Why are I/O Completion Port Packets Queued in FIFO order if they may be dequeued in a different order?


Microsoft's documentation for I/O Completion Ports states:

Please note that while the [completion] packets are queued in FIFO order they may be dequeued in a different order.

It is my understanding that a thread obtains a completion packet from a completion port by calling GetQueuedCompletionStatus. Why does the system queue packets to a completion port in a FIFO order if it does not guarantee packets will be retrieved in a FIFO order?


Solution

  • The statement that you quoted is intended to make you aware that you need to do your own sequencing if sequencing is required between I/O completions on a single socket. You might need this if you issue multiple WSARecv calls on a single socket. When they complete the completions will go into the IOCP queue in FIFO order and this will be the order that the WSARecv calls were issued.

    If you keep reading that document you will see this piece:

    Threads that block their execution on an I/O completion port are released in last-in-first-out (LIFO) order, and the next completion packet is pulled from the I/O completion port's FIFO queue for that thread. This means that, when a completion packet is released to a thread, the system releases the last (most recent) thread associated with that port, passing it the completion information for the oldest I/O completion.

    Which shows that the completions are removed from the IOCP in FIFO order. The reason for the first note is that if you have multiple threads waiting on an IOCP then thread scheduling issues may mean that your code processes the completions in a different order to the order that they were retrieved from the IOCP.

    Imagine you have 2 threads servicing an IOCP and a single TCP socket with 3 WSARecvs pending. Enough data comes in from the network to complete all three pending WSARecvs and so you end up with three completions in the IOCP; we'll call them A, B & C. These are in the order that the WSARecv calls were issued and so the data in the buffers A, B & C should be processed in order to maintain the sanity of the TCP stream.

    The first of your IOCP threads will be given completion A. The second thread will be given completion B. Depending on your hardware (number of cores, etc) and the OS scheduler either thread 1 or thread 2 may get to run next or both may run at the same time. This may cause you problems in the above situation.

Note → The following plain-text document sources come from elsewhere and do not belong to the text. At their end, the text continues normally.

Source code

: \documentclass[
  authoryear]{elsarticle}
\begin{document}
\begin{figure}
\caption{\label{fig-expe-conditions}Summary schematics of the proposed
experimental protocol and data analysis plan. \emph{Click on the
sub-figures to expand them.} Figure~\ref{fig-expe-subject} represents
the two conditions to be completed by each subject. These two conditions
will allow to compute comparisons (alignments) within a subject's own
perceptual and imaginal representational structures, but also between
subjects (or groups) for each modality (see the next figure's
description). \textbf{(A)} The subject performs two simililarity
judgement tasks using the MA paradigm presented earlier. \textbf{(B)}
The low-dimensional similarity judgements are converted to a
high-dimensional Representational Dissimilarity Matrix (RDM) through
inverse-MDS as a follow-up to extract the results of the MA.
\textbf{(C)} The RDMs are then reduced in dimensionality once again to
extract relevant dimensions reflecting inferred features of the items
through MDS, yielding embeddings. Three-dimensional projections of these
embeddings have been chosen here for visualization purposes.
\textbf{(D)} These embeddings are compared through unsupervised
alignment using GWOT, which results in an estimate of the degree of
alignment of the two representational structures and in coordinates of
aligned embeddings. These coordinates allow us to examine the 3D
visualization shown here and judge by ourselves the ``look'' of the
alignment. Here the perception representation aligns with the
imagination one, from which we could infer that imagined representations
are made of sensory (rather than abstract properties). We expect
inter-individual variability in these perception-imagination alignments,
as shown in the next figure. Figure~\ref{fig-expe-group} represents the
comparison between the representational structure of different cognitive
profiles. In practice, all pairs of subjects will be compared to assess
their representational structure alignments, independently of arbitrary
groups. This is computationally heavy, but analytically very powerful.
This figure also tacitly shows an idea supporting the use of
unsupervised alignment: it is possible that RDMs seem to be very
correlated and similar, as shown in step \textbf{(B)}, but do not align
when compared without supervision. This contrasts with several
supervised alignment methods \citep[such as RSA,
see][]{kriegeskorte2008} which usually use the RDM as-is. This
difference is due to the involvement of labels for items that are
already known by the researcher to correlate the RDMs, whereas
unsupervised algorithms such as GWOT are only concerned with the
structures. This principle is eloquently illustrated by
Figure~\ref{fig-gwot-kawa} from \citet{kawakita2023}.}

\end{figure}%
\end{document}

    I personally get around this by adding a sequence number to every buffer when writing servers that can issue multiple WSARecvs on a single socket. The sequence number is incremented, inserted in the buffer and the WSARecv issued inside of the same lock so that the whole operation is atomic. When the completions occur I ensure either that only one thread processes buffers for a given socket (see here) or I use a 'sequenced buffer collection' which can ensure that the buffers are processed in the correct sequence (see here).

    Note also that to ensure correctness you need to lock around issuing WSARecv (and WSASend) calls on a given socket anyway (see here)